What you need to do: Search the data for the word "newtheorem" and copy every line that contains it.

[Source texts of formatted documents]
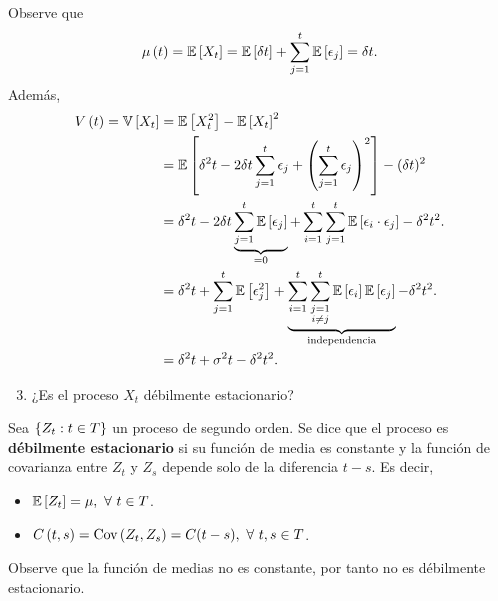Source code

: \documentclass[../main.tex]{subfiles}
\begin{document}
    \begin{demostracion}
    	Observe que
    	\begin{align*}
    		\mu\left( t \right) = \mathbb{E} \left[ X_t \right] = \mathbb{E} \left[ \delta t \right] + \sum_{j = 1}^{t} \mathbb{E} \left[ \epsilon_j \right] = \delta t.
    	\end{align*}
    	Además,
    	\begin{align*}
    		V\left( t \right) = \mathbb{V} \left[ X_t \right] &= \mathbb{E} \left[ X_t^2 \right] - \mathbb{E} \left[ X_t \right]^2\\
    		&= \mathbb{E} \left[ \delta^2 t - 2 \delta t \sum_{j = 1}^{t} \epsilon_j + \left( \sum_{j = 1}^{t} \epsilon_j \right)^2 \right] - (\delta t)^2\\
    		&= \delta^2 t - 2\delta t \underbrace{\sum_{j = 1}^{t} \mathbb{E} \left[ \epsilon_j \right]}_{= 0} + \sum_{i = 1}^{t} \sum_{j = 1}^{t} \mathbb{E} \left[ \epsilon_i \cdot \epsilon_j \right] - \delta^2 t^2.\\
    		&= \delta^2 t + \sum_{j = 1}^{t} \mathbb{E} \left[ \epsilon_j^2 \right] + \underbrace{\sum_{i = 1}^{t} \sum_{\substack{j=1\\i \neq j}}^t \mathbb{E} \left[ \epsilon_i \right]\mathbb{E} \left[ \epsilon_j \right]}_{\text{independencia}} - \delta^2 t^2.\\
    		&= \delta^2 t + \sigma^2 t - \delta^2 t^2.
    	\end{align*}
    \end{demostracion}
    \vspace{1em}
    \begin{enunciado}
    	\begin{enumerate}
            \setcounter{enumi}{2}
    		\item ¿Es el proceso $X_t$ débilmente estacionario?
    	\end{enumerate}
    \end{enunciado}
    \begin{demostracion}
    	\begin{definicion}
            Sea $\left\lbrace Z_t : t \in T \right\rbrace$ un proceso de segundo orden. Se dice que el proceso es \textbf{débilmente estacionario} si su función de media es constante y la función de covarianza entre $Z_t$ y $Z_s$ depende solo de la diferencia $t-s$. Es decir,
                \begin{itemize}
                    \item $\mathbb{E} \left[ Z_t \right] = \mu,\ \forall\  t \in T$.
                    \item $\f C {t,s} = \Cov{Z_t,Z_s} = C(t-s),\ \paratodo t,s \in T$.
                \end{itemize}
    	\end{definicion}
        Observe que la función de medias no es constante, por tanto no es débilmente estacionario.
    \end{demostracion}
\end{document}
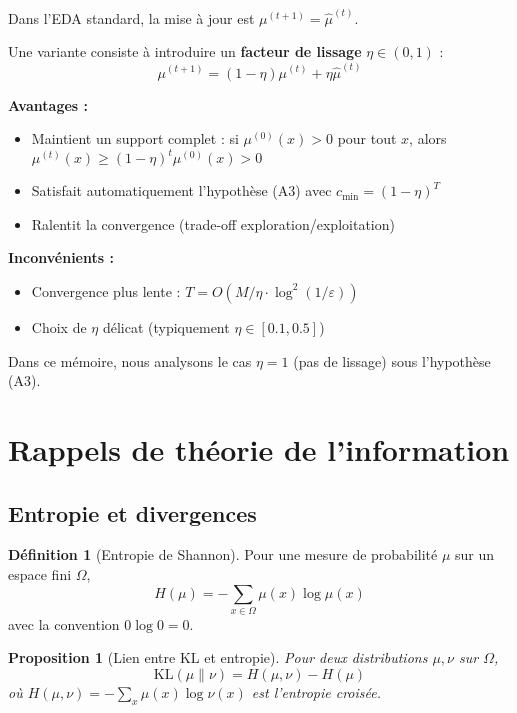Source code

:\documentclass[12pt,a4paper]{article}
\newtheorem{proposition}[theorem]{Proposition}
\theoremstyle{definition}
\newtheorem{definition}[theorem]{Définition}
\theoremstyle{remark}
\newcommand{\KL}{\text{KL}}
\begin{document}
Dans l'EDA standard, la mise à jour est $\mu^{(t+1)} = \hat{\mu}^{(t)}$.

Une variante consiste à introduire un \textbf{facteur de lissage} $\eta \in (0,1)$ :
\begin{equation}
	\mu^{(t+1)} = (1-\eta) \mu^{(t)} + \eta \hat{\mu}^{(t)}
\end{equation}

\textbf{Avantages :}
\begin{itemize}
	\item Maintient un support complet : si $\mu^{(0)}(x) > 0$ pour tout $x$, 
	alors $\mu^{(t)}(x) \geq (1-\eta)^t \mu^{(0)}(x) > 0$
	\item Satisfait automatiquement l'hypothèse (A3) avec $c_{\min} = (1-\eta)^T$
	\item Ralentit la convergence (trade-off exploration/exploitation)
\end{itemize}

\textbf{Inconvénients :}
\begin{itemize}
	\item Convergence plus lente : $T = O(M/\eta \cdot \log^2(1/\varepsilon))$
	\item Choix de $\eta$ délicat (typiquement $\eta \in [0.1, 0.5]$)
\end{itemize}

Dans ce mémoire, nous analysons le cas $\eta = 1$ (pas de lissage) sous l'hypothèse (A3).
\section{Rappels de théorie de l'information}

\subsection{Entropie et divergences}

\begin{definition}[Entropie de Shannon]
Pour une mesure de probabilité $\mu$ sur un espace fini $\Omega$,
\begin{equation}
	H(\mu) = -\sum_{x\in\Omega} \mu(x) \log \mu(x)
\end{equation}
avec la convention $0 \log 0 = 0$.
\end{definition}

\begin{proposition}[Lien entre KL et entropie]
Pour deux distributions $\mu, \nu$ sur $\Omega$,
\begin{equation}
	\KL(\mu\|\nu) = H(\mu, \nu) - H(\mu)
\end{equation}
où $H(\mu, \nu) = -\sum_x \mu(x) \log \nu(x)$ est l'entropie croisée.
\end{proposition}
\end{document}
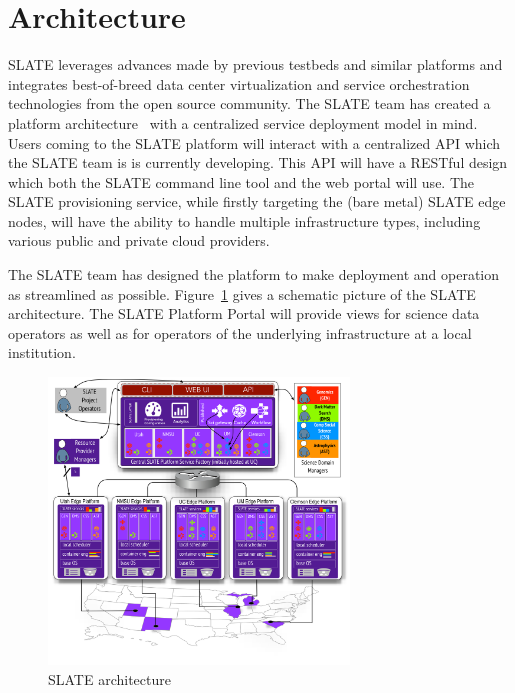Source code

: \documentclass[sigconf]{acmart}
\begin{document}
\section{Architecture}


SLATE leverages advances made by previous testbeds \cite{Berman2014,GENI,RicciEide:login14,Baldine2012,Chameleon} and similar platforms \cite{Cyverse, PRP} and integrates best-of-breed data center virtualization and service orchestration technologies from the open source community.  The SLATE team has created a platform architecture~\cite{SLATE-Architecture} with a centralized service deployment model in mind. Users coming to the SLATE platform will interact with a centralized API which the SLATE team is is currently developing. This API will have a RESTful design which both the SLATE command line tool and the web portal will use.  The SLATE provisioning service, while firstly targeting the (bare metal) SLATE edge nodes, will have the ability to handle multiple infrastructure types, including various public and private cloud providers.  

The SLATE team has designed the platform to make deployment and operation as streamlined as possible.  Figure~\ref{fig:slate_architecture} gives a schematic picture of the SLATE architecture. The SLATE Platform Portal will provide views for science data operators as well as for operators of the underlying infrastructure at a local institution. 

\begin{figure}
    \centering
    \includegraphics[width=8cm]{slate_architecture.png}
    \caption{SLATE architecture}
    \label{fig:slate_architecture}
\end{figure}
\end{document}

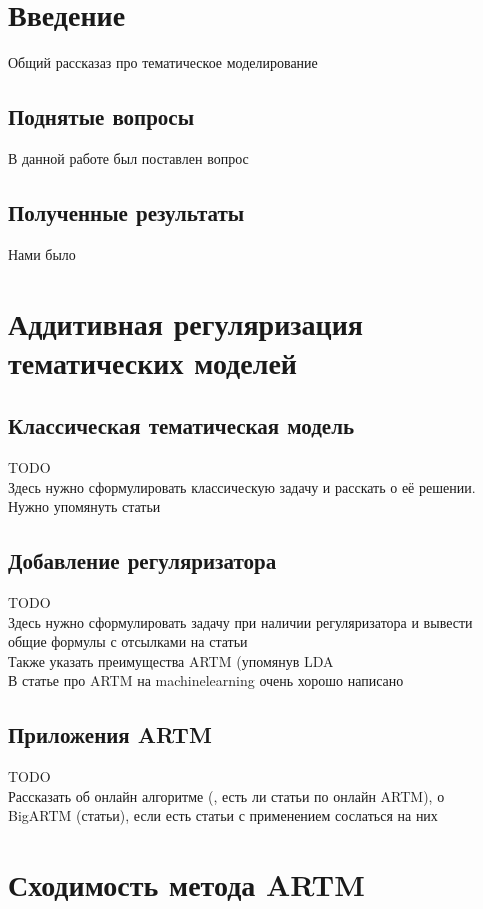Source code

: \documentclass[12pt]{article}
\renewcommand{\baselinestretch}{1.4}
\begin{document}
	\tableofcontents
	\newpage
	\renewcommand{\baselinestretch}{1.5}
	\section{Введение}
	Общий рассказаз про тематическое моделирование
	\subsection{Поднятые вопросы}
	В данной работе был поставлен вопрос \\
	\subsection{Полученные результаты} 
	Нами было  \\
	\section{Аддитивная регуляризация тематических моделей}

	\subsection{Классическая тематическая модель}
	TODO\\
	Здесь нужно сформулировать классическую задачу и расскать о её решении. Нужно упомянуть статьи \cite{plsadef1, plsadef2}
	

	\subsection{Добавление регуляризатора}
	TODO\\
	Здесь нужно сформулировать задачу при наличии регуляризатора и вывести общие формулы с отсылками на статьи \cite{artmdef1, artmdef2, artmdef3}\\
	Также указать преимущества ARTM (упомянув LDA \cite{ldadef1}\\
	В статье про ARTM на machinelearning очень хорошо написано

	\subsection{Приложения ARTM}
	TODO\\
	Рассказать об онлайн алгоритме (\cite{ldaonline1}, есть ли статьи по онлайн ARTM), о BigARTM (статьи), если есть статьи с применением сослаться на них

	\section{Сходимость метода ARTM}
\end{document}
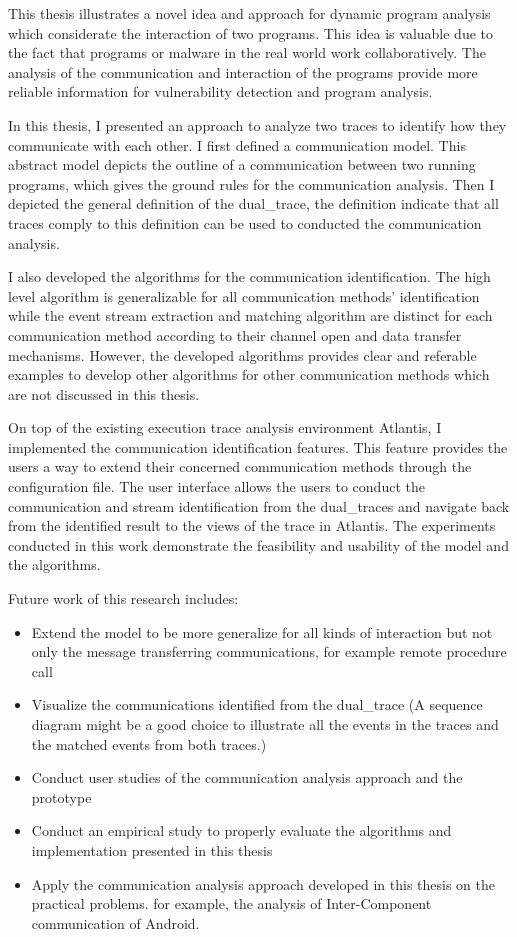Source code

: \label{concl}
This thesis illustrates a novel idea and approach for dynamic program analysis which considerate the interaction of two programs. This idea is valuable due to the fact that programs or malware in the real world work collaboratively. The analysis of the communication and interaction of the programs provide more reliable information for vulnerability detection and program analysis.

In this thesis, I presented an approach to analyze two traces to identify how they communicate with each other. I first defined a communication model. This abstract model depicts the outline of a communication between two running programs, which gives the ground rules for the communication analysis. Then I depicted the general definition of the dual\_trace, the definition indicate that all traces comply to this definition can be used to conducted the communication analysis.

I also developed the algorithms for the communication identification. The high level algorithm is generalizable for all communication methods' identification while  the event stream extraction and matching algorithm are distinct for each communication method according to their channel open and data transfer mechanisms. However, the developed algorithms provides clear and referable examples to develop other algorithms for other communication methods which are not discussed in this thesis.

On top of the existing execution trace analysis environment Atlantis, I implemented the communication identification features. This feature provides the users a way to extend their concerned communication methods through the configuration file. The user interface allows the users to conduct the communication and stream identification from the dual\_traces and navigate back from the identified result to the views of the trace in Atlantis. The experiments conducted in this work demonstrate the feasibility and usability of the model and the algorithms. 


Future work of this research includes:
\begin{itemize}
\item Extend the model to be more generalize for all kinds of interaction but not only the message transferring communications, for example remote procedure call
\item Visualize the communications identified from the dual\_trace (A sequence diagram might be a good choice to illustrate all the events in the traces and the matched events from both traces.) 
\item Conduct user studies of the communication analysis approach and the prototype
\item Conduct an empirical study to properly evaluate the algorithms and implementation presented in this thesis
\item Apply the communication analysis approach developed in this thesis on the practical problems. for example, the analysis of Inter-Component communication of Android. 
\end{itemize}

Your response:
\newtheorem{proposition}[theorem]{Proposition}
\newtheorem{definition}[theorem]{Définition}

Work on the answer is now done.